**Your task**
Go through the data and copy each line where the word "public" shows up.

**Data under study**
========

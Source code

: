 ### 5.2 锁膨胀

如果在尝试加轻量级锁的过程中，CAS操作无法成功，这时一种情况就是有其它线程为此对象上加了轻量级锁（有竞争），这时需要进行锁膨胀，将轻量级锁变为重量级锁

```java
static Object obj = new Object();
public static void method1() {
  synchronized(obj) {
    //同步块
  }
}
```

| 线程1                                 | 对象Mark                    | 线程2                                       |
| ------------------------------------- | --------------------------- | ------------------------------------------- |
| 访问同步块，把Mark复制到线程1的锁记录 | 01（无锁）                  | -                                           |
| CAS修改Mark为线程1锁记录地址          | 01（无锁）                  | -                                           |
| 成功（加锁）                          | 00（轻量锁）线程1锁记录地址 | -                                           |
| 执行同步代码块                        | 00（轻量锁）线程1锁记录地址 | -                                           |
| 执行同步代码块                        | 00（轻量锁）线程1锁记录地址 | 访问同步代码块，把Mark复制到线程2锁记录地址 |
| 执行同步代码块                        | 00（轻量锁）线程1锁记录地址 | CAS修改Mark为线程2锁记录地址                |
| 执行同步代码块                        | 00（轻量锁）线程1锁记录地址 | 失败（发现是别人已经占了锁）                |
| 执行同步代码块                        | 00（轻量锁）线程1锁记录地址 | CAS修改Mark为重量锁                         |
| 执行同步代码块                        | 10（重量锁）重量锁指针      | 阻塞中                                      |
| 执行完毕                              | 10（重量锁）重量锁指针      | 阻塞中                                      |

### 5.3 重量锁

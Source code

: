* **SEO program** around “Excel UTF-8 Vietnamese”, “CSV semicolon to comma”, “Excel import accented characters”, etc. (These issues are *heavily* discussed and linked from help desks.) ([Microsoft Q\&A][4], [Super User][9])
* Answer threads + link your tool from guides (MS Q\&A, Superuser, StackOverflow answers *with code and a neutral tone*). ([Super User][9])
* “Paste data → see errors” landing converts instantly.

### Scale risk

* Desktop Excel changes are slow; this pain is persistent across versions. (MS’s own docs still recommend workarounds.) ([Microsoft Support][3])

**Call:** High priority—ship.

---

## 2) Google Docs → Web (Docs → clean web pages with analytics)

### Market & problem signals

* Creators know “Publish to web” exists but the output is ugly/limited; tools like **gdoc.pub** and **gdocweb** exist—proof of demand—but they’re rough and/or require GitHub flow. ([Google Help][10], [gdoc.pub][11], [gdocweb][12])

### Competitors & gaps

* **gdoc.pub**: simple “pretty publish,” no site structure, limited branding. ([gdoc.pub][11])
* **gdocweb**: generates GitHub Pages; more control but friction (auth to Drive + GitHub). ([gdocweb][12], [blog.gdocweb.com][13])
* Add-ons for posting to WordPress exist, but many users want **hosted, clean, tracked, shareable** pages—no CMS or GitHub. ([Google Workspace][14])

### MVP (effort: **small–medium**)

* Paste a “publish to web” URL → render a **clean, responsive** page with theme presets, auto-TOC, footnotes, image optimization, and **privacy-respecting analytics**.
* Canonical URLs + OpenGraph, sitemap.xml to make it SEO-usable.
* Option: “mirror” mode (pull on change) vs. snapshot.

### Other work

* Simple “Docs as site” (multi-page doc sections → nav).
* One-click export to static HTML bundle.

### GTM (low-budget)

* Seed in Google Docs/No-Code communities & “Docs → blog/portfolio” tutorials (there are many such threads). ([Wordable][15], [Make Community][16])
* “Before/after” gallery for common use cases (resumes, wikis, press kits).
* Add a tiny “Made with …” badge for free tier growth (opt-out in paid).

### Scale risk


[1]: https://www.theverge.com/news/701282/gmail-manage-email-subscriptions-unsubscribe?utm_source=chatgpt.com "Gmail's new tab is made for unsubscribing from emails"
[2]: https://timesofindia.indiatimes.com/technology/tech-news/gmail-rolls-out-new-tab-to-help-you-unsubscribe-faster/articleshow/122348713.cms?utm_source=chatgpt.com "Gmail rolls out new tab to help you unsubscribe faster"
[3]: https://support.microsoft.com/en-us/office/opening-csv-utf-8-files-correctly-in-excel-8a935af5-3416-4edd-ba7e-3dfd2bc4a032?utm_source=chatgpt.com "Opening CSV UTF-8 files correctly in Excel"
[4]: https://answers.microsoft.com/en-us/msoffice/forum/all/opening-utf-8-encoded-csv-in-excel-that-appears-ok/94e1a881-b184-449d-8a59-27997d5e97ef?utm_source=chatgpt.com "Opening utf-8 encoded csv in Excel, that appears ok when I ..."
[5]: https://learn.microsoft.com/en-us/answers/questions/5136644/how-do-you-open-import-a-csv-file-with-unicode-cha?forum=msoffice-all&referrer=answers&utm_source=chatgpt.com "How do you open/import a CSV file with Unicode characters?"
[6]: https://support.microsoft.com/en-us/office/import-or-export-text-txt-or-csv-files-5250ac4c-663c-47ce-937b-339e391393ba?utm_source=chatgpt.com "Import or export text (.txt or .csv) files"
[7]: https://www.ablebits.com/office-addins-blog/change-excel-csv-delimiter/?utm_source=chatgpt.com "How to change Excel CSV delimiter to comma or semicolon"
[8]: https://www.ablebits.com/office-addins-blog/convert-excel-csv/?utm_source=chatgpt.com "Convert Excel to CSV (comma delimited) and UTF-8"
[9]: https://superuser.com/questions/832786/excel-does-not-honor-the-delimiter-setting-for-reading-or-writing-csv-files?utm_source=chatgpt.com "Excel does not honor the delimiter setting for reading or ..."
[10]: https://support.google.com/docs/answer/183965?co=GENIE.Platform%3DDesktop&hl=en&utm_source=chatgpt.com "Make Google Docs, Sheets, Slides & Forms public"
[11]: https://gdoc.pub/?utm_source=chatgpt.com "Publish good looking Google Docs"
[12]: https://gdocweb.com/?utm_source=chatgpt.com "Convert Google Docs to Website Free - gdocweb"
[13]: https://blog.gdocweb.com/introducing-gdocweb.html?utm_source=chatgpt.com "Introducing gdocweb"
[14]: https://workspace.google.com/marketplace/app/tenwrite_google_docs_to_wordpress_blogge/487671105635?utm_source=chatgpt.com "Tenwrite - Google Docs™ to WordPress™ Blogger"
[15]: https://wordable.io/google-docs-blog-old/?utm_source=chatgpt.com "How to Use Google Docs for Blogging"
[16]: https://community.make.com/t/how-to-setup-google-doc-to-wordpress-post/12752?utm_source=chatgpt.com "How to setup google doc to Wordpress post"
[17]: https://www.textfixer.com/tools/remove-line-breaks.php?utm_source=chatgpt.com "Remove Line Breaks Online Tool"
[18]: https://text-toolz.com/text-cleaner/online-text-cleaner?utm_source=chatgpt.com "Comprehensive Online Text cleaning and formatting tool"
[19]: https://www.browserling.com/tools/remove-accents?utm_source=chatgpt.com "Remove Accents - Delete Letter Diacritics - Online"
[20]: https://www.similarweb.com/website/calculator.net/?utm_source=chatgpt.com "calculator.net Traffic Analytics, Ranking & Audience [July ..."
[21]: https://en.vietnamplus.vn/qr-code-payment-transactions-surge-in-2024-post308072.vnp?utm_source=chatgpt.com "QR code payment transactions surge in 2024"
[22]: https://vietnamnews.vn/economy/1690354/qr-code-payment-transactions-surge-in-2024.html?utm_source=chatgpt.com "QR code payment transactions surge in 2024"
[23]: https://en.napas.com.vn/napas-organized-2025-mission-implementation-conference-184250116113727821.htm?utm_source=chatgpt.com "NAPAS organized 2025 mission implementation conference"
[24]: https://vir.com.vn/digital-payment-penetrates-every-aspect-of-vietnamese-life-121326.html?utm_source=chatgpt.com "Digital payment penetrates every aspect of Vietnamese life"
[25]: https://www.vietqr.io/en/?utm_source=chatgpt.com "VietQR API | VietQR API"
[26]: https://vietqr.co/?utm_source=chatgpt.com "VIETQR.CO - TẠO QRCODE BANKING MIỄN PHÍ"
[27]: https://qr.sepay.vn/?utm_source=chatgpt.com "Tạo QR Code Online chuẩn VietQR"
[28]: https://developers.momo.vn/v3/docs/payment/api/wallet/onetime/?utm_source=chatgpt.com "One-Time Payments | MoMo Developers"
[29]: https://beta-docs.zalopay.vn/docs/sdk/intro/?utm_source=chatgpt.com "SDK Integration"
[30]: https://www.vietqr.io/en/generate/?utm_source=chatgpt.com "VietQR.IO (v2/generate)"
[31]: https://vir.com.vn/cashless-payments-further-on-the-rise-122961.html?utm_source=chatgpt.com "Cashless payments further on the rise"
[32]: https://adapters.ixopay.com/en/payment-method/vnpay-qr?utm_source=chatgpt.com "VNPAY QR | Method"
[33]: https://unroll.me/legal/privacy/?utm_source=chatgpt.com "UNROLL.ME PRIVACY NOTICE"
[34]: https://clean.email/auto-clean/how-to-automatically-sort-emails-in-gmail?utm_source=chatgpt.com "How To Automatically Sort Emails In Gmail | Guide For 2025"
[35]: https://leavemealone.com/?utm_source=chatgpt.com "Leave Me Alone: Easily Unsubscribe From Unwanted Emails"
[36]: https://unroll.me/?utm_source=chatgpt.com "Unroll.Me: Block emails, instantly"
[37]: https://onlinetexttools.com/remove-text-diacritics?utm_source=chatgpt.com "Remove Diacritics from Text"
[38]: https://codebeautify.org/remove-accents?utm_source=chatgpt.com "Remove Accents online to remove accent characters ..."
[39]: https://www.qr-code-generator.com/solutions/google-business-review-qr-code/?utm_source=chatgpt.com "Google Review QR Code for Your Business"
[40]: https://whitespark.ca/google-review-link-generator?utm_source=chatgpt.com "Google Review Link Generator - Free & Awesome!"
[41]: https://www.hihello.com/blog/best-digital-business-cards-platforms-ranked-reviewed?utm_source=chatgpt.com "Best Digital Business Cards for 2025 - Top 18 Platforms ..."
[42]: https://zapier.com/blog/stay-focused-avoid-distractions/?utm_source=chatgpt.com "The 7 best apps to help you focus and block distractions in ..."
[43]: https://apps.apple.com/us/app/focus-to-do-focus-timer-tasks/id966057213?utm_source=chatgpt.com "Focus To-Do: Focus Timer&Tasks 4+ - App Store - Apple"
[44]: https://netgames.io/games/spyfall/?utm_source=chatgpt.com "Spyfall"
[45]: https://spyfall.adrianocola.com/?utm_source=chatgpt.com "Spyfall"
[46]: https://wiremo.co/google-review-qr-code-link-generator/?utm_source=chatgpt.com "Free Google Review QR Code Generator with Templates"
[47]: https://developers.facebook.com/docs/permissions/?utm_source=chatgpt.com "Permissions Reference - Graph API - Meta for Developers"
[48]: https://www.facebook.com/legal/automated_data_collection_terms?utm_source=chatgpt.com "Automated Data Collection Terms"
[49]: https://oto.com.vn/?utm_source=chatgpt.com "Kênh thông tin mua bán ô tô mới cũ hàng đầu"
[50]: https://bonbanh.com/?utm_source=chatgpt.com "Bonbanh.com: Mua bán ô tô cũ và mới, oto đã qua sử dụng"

========

**Solution**
public static void method1() {
[10]: https://support.google.com/docs/answer/183965?co=GENIE.Platform%3DDesktop&hl=en&utm_source=chatgpt.com "Make Google Docs, Sheets, Slides & Forms public"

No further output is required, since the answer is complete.